São grandes as chances de pisar em ovos mexidos alheios, adentrando-se num território nebuloso, enigmático, perigoso, soberbo, de casualidades nada agradáveis.
Não houve aquele tempo demorado de conversa, aquela intimidade de confissões para desfrutar de informações privilegiadas sobre onde se encontra e com quem. É o início da relação, marcado pela atração, pela química, pela pele.
Não pretende despertar e incomodar a sua paquera. Pulará da cama dando échappé de um bailarino, sem chamar atenção, sem fazer barulho. Rezará para que a chave esteja na porta e para não ser torturado pelo embaraço de adivinhar a senha de segurança na saída da portaria.
Não tem noção sequer de onde é o banheiro. Precisa recolher suas roupas no chão e vesti-las amassadas para ir ao trabalho. Sofrerá para encontrar as meias - uma sempre está visível e a outra num lugar absurdo.
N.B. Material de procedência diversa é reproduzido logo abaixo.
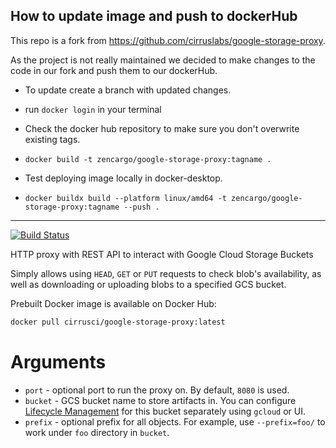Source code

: ## How to update image and push to dockerHub

This repo is a fork from https://github.com/cirruslabs/google-storage-proxy.

As the project is not really maintained we decided to make changes to the code in our fork and push them to our dockerHub.

- To update create a branch with updated changes.

- run `docker login` in your terminal

- Check the docker hub repository to make sure you don't overwrite existing tags.

- `docker build -t zencargo/google-storage-proxy:tagname .`

- Test deploying image locally in docker-desktop.

- `docker buildx build --platform linux/amd64 -t zencargo/google-storage-proxy:tagname --push .`

---
[![Build Status](https://api.cirrus-ci.com/github/cirruslabs/google-storage-proxy.svg)](https://cirrus-ci.com/github/cirruslabs/google-storage-proxy)

HTTP proxy with REST API to interact with Google Cloud Storage Buckets

Simply allows using `HEAD`, `GET` or `PUT` requests to check blob's availability, as well as downloading or uploading
blobs to a specified GCS bucket.

Prebuilt Docker image is available on Docker Hub:

```bash
docker pull cirrusci/google-storage-proxy:latest
```

# Arguments

* `port` - optional port to run the proxy on. By default, `8080` is used.
* `bucket` - GCS bucket name to store artifacts in. You can configure [Lifecycle Management](https://cloud.google.com/storage/docs/lifecycle)
   for this bucket separately using `gcloud` or UI.
* `prefix` - optional prefix for all objects. For example, use `--prefix=foo/` to work under `foo` directory in `bucket`.
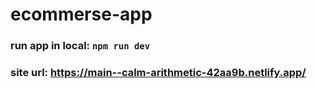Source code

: # ecommerse-app

### run app in local:  ```npm run dev```
### site url: https://main--calm-arithmetic-42aa9b.netlify.app/

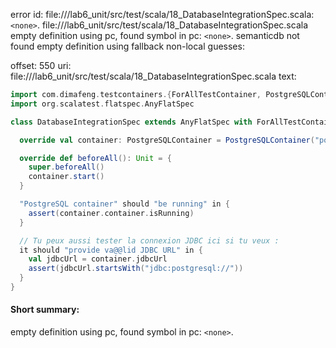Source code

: error id: file://<WORKSPACE>/lab6_unit/src/test/scala/18_DatabaseIntegrationSpec.scala:`<none>`.
file://<WORKSPACE>/lab6_unit/src/test/scala/18_DatabaseIntegrationSpec.scala
empty definition using pc, found symbol in pc: `<none>`.
semanticdb not found
empty definition using fallback
non-local guesses:

offset: 550
uri: file://<WORKSPACE>/lab6_unit/src/test/scala/18_DatabaseIntegrationSpec.scala
text:
```scala
import com.dimafeng.testcontainers.{ForAllTestContainer, PostgreSQLContainer}
import org.scalatest.flatspec.AnyFlatSpec

class DatabaseIntegrationSpec extends AnyFlatSpec with ForAllTestContainer {

  override val container: PostgreSQLContainer = PostgreSQLContainer("postgres:13")

  override def beforeAll(): Unit = {
    super.beforeAll()
    container.start()
  }

  "PostgreSQL container" should "be running" in {
    assert(container.container.isRunning)
  }

  // Tu peux aussi tester la connexion JDBC ici si tu veux :
  it should "provide va@@lid JDBC URL" in {
    val jdbcUrl = container.jdbcUrl
    assert(jdbcUrl.startsWith("jdbc:postgresql://"))
  }
}

```


#### Short summary: 

empty definition using pc, found symbol in pc: `<none>`.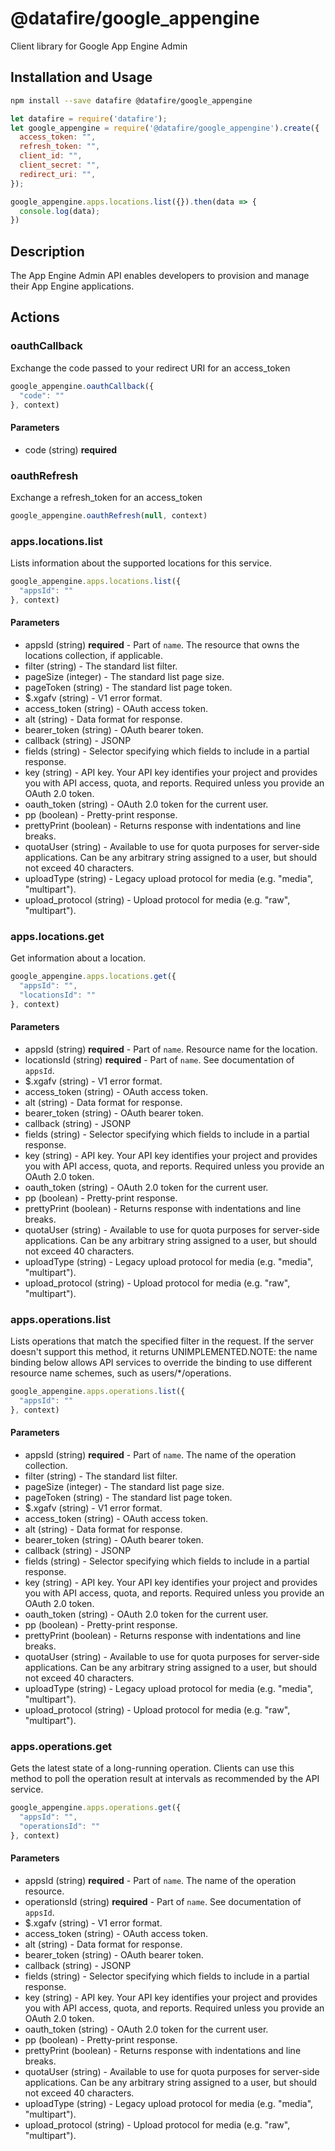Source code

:# @datafire/google_appengine

Client library for Google App Engine Admin

## Installation and Usage
```bash
npm install --save datafire @datafire/google_appengine
```

```js
let datafire = require('datafire');
let google_appengine = require('@datafire/google_appengine').create({
  access_token: "",
  refresh_token: "",
  client_id: "",
  client_secret: "",
  redirect_uri: "",
});

google_appengine.apps.locations.list({}).then(data => {
  console.log(data);
})
```

## Description
The App Engine Admin API enables developers to provision and manage their App Engine applications.

## Actions
### oauthCallback
Exchange the code passed to your redirect URI for an access_token


```js
google_appengine.oauthCallback({
  "code": ""
}, context)
```

#### Parameters
* code (string) **required**

### oauthRefresh
Exchange a refresh_token for an access_token


```js
google_appengine.oauthRefresh(null, context)
```


### apps.locations.list
Lists information about the supported locations for this service.


```js
google_appengine.apps.locations.list({
  "appsId": ""
}, context)
```

#### Parameters
* appsId (string) **required** - Part of `name`. The resource that owns the locations collection, if applicable.
* filter (string) - The standard list filter.
* pageSize (integer) - The standard list page size.
* pageToken (string) - The standard list page token.
* $.xgafv (string) - V1 error format.
* access_token (string) - OAuth access token.
* alt (string) - Data format for response.
* bearer_token (string) - OAuth bearer token.
* callback (string) - JSONP
* fields (string) - Selector specifying which fields to include in a partial response.
* key (string) - API key. Your API key identifies your project and provides you with API access, quota, and reports. Required unless you provide an OAuth 2.0 token.
* oauth_token (string) - OAuth 2.0 token for the current user.
* pp (boolean) - Pretty-print response.
* prettyPrint (boolean) - Returns response with indentations and line breaks.
* quotaUser (string) - Available to use for quota purposes for server-side applications. Can be any arbitrary string assigned to a user, but should not exceed 40 characters.
* uploadType (string) - Legacy upload protocol for media (e.g. "media", "multipart").
* upload_protocol (string) - Upload protocol for media (e.g. "raw", "multipart").

### apps.locations.get
Get information about a location.


```js
google_appengine.apps.locations.get({
  "appsId": "",
  "locationsId": ""
}, context)
```

#### Parameters
* appsId (string) **required** - Part of `name`. Resource name for the location.
* locationsId (string) **required** - Part of `name`. See documentation of `appsId`.
* $.xgafv (string) - V1 error format.
* access_token (string) - OAuth access token.
* alt (string) - Data format for response.
* bearer_token (string) - OAuth bearer token.
* callback (string) - JSONP
* fields (string) - Selector specifying which fields to include in a partial response.
* key (string) - API key. Your API key identifies your project and provides you with API access, quota, and reports. Required unless you provide an OAuth 2.0 token.
* oauth_token (string) - OAuth 2.0 token for the current user.
* pp (boolean) - Pretty-print response.
* prettyPrint (boolean) - Returns response with indentations and line breaks.
* quotaUser (string) - Available to use for quota purposes for server-side applications. Can be any arbitrary string assigned to a user, but should not exceed 40 characters.
* uploadType (string) - Legacy upload protocol for media (e.g. "media", "multipart").
* upload_protocol (string) - Upload protocol for media (e.g. "raw", "multipart").

### apps.operations.list
Lists operations that match the specified filter in the request. If the server doesn't support this method, it returns UNIMPLEMENTED.NOTE: the name binding below allows API services to override the binding to use different resource name schemes, such as users/*/operations.


```js
google_appengine.apps.operations.list({
  "appsId": ""
}, context)
```

#### Parameters
* appsId (string) **required** - Part of `name`. The name of the operation collection.
* filter (string) - The standard list filter.
* pageSize (integer) - The standard list page size.
* pageToken (string) - The standard list page token.
* $.xgafv (string) - V1 error format.
* access_token (string) - OAuth access token.
* alt (string) - Data format for response.
* bearer_token (string) - OAuth bearer token.
* callback (string) - JSONP
* fields (string) - Selector specifying which fields to include in a partial response.
* key (string) - API key. Your API key identifies your project and provides you with API access, quota, and reports. Required unless you provide an OAuth 2.0 token.
* oauth_token (string) - OAuth 2.0 token for the current user.
* pp (boolean) - Pretty-print response.
* prettyPrint (boolean) - Returns response with indentations and line breaks.
* quotaUser (string) - Available to use for quota purposes for server-side applications. Can be any arbitrary string assigned to a user, but should not exceed 40 characters.
* uploadType (string) - Legacy upload protocol for media (e.g. "media", "multipart").
* upload_protocol (string) - Upload protocol for media (e.g. "raw", "multipart").

### apps.operations.get
Gets the latest state of a long-running operation. Clients can use this method to poll the operation result at intervals as recommended by the API service.


```js
google_appengine.apps.operations.get({
  "appsId": "",
  "operationsId": ""
}, context)
```

#### Parameters
* appsId (string) **required** - Part of `name`. The name of the operation resource.
* operationsId (string) **required** - Part of `name`. See documentation of `appsId`.
* $.xgafv (string) - V1 error format.
* access_token (string) - OAuth access token.
* alt (string) - Data format for response.
* bearer_token (string) - OAuth bearer token.
* callback (string) - JSONP
* fields (string) - Selector specifying which fields to include in a partial response.
* key (string) - API key. Your API key identifies your project and provides you with API access, quota, and reports. Required unless you provide an OAuth 2.0 token.
* oauth_token (string) - OAuth 2.0 token for the current user.
* pp (boolean) - Pretty-print response.
* prettyPrint (boolean) - Returns response with indentations and line breaks.
* quotaUser (string) - Available to use for quota purposes for server-side applications. Can be any arbitrary string assigned to a user, but should not exceed 40 characters.
* uploadType (string) - Legacy upload protocol for media (e.g. "media", "multipart").
* upload_protocol (string) - Upload protocol for media (e.g. "raw", "multipart").

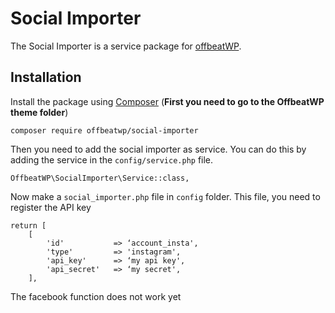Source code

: # Social Importer

The Social Importer is a service package for [offbeatWP](https://github.com/offbeatwp).

## Installation
Install the package using [Composer](https://getcomposer.org/) (**First you need to go to the OffbeatWP theme folder**)

```
composer require offbeatwp/social-importer
```

Then you need to add the social importer as service. You can do this by adding the service in the `config/service.php` file.
```
OffbeatWP\SocialImporter\Service::class,
```
Now make a `social_importer.php` file in `config` folder. This file, you need to register the API key
```
return [
    [
        'id'           => ‘account_insta',
        'type'         => 'instagram',
        'api_key'      => ‘my api key',
        'api_secret'   => ‘my secret',
    ],
```


The facebook function does not work yet
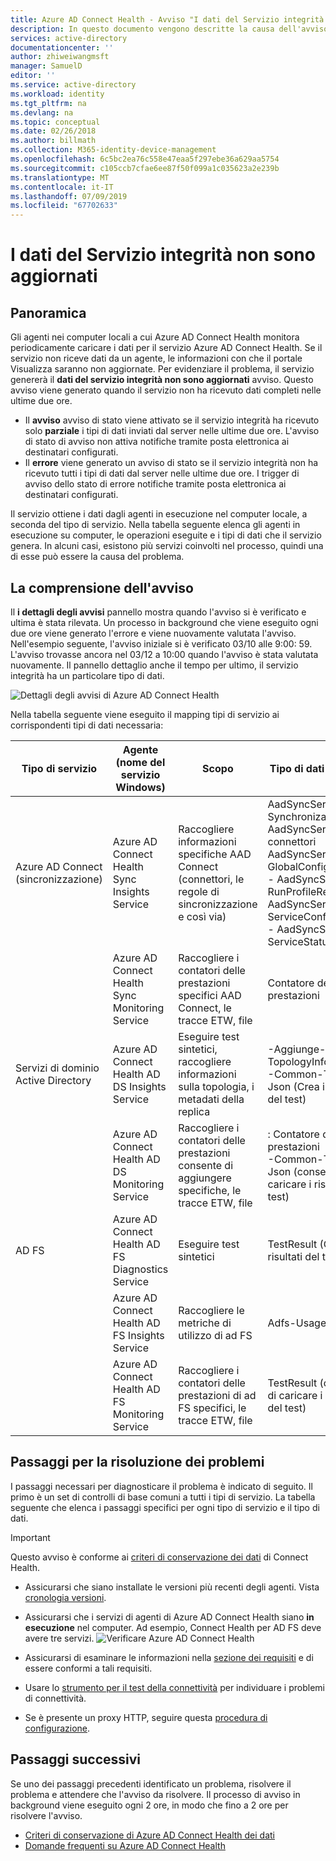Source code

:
 ```yaml
---
title: Azure AD Connect Health - Avviso "I dati del Servizio integrità non sono aggiornati" | Microsoft Docs
description: In questo documento vengono descritte la causa dell'avviso "I dati del Servizio integrità non sono aggiornati" e la modalità di risoluzione di questo problema.
services: active-directory
documentationcenter: ''
author: zhiweiwangmsft
manager: SamuelD
editor: ''
ms.service: active-directory
ms.workload: identity
ms.tgt_pltfrm: na
ms.devlang: na
ms.topic: conceptual
ms.date: 02/26/2018
ms.author: billmath
ms.collection: M365-identity-device-management
ms.openlocfilehash: 6c5bc2ea76c558e47eaa5f297ebe36a629aa5754
ms.sourcegitcommit: c105ccb7cfae6ee87f50f099a1c035623a2e239b
ms.translationtype: MT
ms.contentlocale: it-IT
ms.lasthandoff: 07/09/2019
ms.locfileid: "67702633"
---
```

# <a name="health-service-data-is-not-up-to-date-alert"></a>I dati del Servizio integrità non sono aggiornati

## <a name="overview"></a>Panoramica

Gli agenti nei computer locali a cui Azure AD Connect Health monitora periodicamente caricare i dati per il servizio Azure AD Connect Health. Se il servizio non riceve dati da un agente, le informazioni con che il portale Visualizza saranno non aggiornate. Per evidenziare il problema, il servizio genererà il **dati del servizio integrità non sono aggiornati** avviso. Questo avviso viene generato quando il servizio non ha ricevuto dati completi nelle ultime due ore.  

- Il **avviso** avviso di stato viene attivato se il servizio integrità ha ricevuto solo **parziale** i tipi di dati inviati dal server nelle ultime due ore. L'avviso di stato di avviso non attiva notifiche tramite posta elettronica ai destinatari configurati. 
- Il **errore** viene generato un avviso di stato se il servizio integrità non ha ricevuto tutti i tipi di dati dal server nelle ultime due ore. I trigger di avviso dello stato di errore notifiche tramite posta elettronica ai destinatari configurati.

Il servizio ottiene i dati dagli agenti in esecuzione nel computer locale, a seconda del tipo di servizio. Nella tabella seguente elenca gli agenti in esecuzione su computer, le operazioni eseguite e i tipi di dati che il servizio genera. In alcuni casi, esistono più servizi coinvolti nel processo, quindi una di esse può essere la causa del problema. 

## <a name="understanding-the-alert"></a>La comprensione dell'avviso

Il **i dettagli degli avvisi** pannello mostra quando l'avviso si è verificato e ultima è stata rilevata. Un processo in background che viene eseguito ogni due ore viene generato l'errore e viene nuovamente valutata l'avviso. Nell'esempio seguente, l'avviso iniziale si è verificato 03/10 alle 9:00: 59. L'avviso trovasse ancora nel 03/12 a 10:00 quando l'avviso è stata valutata nuovamente. Il pannello dettaglio anche il tempo per ultimo, il servizio integrità ha un particolare tipo di dati. 
 
 ![Dettagli degli avvisi di Azure AD Connect Health](./media/how-to-connect-health-data-freshness/data-freshness-details.png)
 
Nella tabella seguente viene eseguito il mapping tipi di servizio ai corrispondenti tipi di dati necessaria:

| Tipo di servizio | Agente (nome del servizio Windows) | Scopo | Tipo di dati generato  |
| --- | --- | --- | --- |  
| Azure AD Connect (sincronizzazione) | Azure AD Connect Health Sync Insights Service | Raccogliere informazioni specifiche AAD Connect (connettori, le regole di sincronizzazione e così via) | AadSyncService-SynchronizationRules <br />  AadSyncService-connettori <br /> AadSyncService-GlobalConfigurations  <br />  - AadSyncService-RunProfileResults <br /> AadSyncService-ServiceConfigurations <br /> - AadSyncService-ServiceStatus   |
|  | Azure AD Connect Health Sync Monitoring Service | Raccogliere i contatori delle prestazioni specifici AAD Connect, le tracce ETW, file | Contatore delle prestazioni |
| Servizi di dominio Active Directory | Azure AD Connect Health AD DS Insights Service | Eseguire test sintetici, raccogliere informazioni sulla topologia, i metadati della replica |  -Aggiunge-TopologyInfo-Json <br /> -Common-TestData-Json (Crea i risultati del test)   | 
|  | Azure AD Connect Health AD DS Monitoring Service | Raccogliere i contatori delle prestazioni consente di aggiungere specifiche, le tracce ETW, file | : Contatore delle prestazioni  <br /> -Common-TestData-Json (consente di caricare i risultati del test)  |
| AD FS | Azure AD Connect Health AD FS Diagnostics Service | Eseguire test sintetici | TestResult (Crea i risultati del test) | 
| | Azure AD Connect Health AD FS Insights Service  | Raccogliere le metriche di utilizzo di ad FS | Adfs-UsageMetrics |
| | Azure AD Connect Health AD FS Monitoring Service | Raccogliere i contatori delle prestazioni di ad FS specifici, le tracce ETW, file | TestResult (consente di caricare i risultati del test) |

## <a name="troubleshooting-steps"></a>Passaggi per la risoluzione dei problemi 

I passaggi necessari per diagnosticare il problema è indicato di seguito. Il primo è un set di controlli di base comuni a tutti i tipi di servizio. La tabella seguente che elenca i passaggi specifici per ogni tipo di servizio e il tipo di dati. 

> [!IMPORTANT] 
> Questo avviso è conforme ai [criteri di conservazione dei dati](reference-connect-health-user-privacy.md#data-retention-policy) di Connect Health.

* Assicurarsi che siano installate le versioni più recenti degli agenti. Vista [cronologia versioni](reference-connect-health-version-history.md). 
* Assicurarsi che i servizi di agenti di Azure AD Connect Health siano **in esecuzione** nel computer. Ad esempio, Connect Health per AD FS deve avere tre servizi.
  ![Verificare Azure AD Connect Health](./media/how-to-connect-health-agent-install/install5.png)

* Assicurarsi di esaminare le informazioni nella [sezione dei requisiti](how-to-connect-health-agent-install.md#requirements) e di essere conformi a tali requisiti.
* Usare lo [strumento per il test della connettività](how-to-connect-health-agent-install.md#test-connectivity-to-azure-ad-connect-health-service) per individuare i problemi di connettività.
* Se è presente un proxy HTTP, seguire questa [procedura di configurazione](how-to-connect-health-agent-install.md#configure-azure-ad-connect-health-agents-to-use-http-proxy). 


## <a name="next-steps"></a>Passaggi successivi
Se uno dei passaggi precedenti identificato un problema, risolvere il problema e attendere che l'avviso da risolvere. Il processo di avviso in background viene eseguito ogni 2 ore, in modo che fino a 2 ore per risolvere l'avviso. 

* [Criteri di conservazione di Azure AD Connect Health dei dati](reference-connect-health-user-privacy.md#data-retention-policy)
* [Domande frequenti su Azure AD Connect Health](reference-connect-health-faq.md)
Será obrigado a usar, inclusive, a mesma cueca da noite anterior. É um rei que virou abóbora indigente depois da meia-noite. Como homem não tem bolsa, não dispõe nem de sua escova de dente consigo. Não contará com nenhum item de primeira necessidade à mão.
Na minha primeira noite no apartamento de minha esposa, quando estávamos começando a namorar, não conhecia nada do espaço dela. Na hora do banho, suei frio com dilemas domésticos: profanar ou não a única toalha no cabideiro? Ou secar-me com a toalha de rosto? O que seria menos pior?
Para corrigir os fios nervosos da barba no pescoço, não ficaria chato empregar a sua gilete rosa? Só havia desodorante de rolo. O que depilaria o meu sovaco à força. Não encontrava nada que satisfizesse a minha higiene no seu armarinho sem produzir um choque cultural.
No box, dezenas de xampus me deixavam tonto. Cabia-me escolher algum mais neutro, menos floral. Depois de cheirar todos, optei por uma fragrância mais simples, mais masculina. Enchi a minha barba com ela, passei pelo meu peito, forcei a espuma. No fim, gostei do resultado. Até fui ver o nome no rótulo do produto para comprar um para mim: era sabonete íntimo.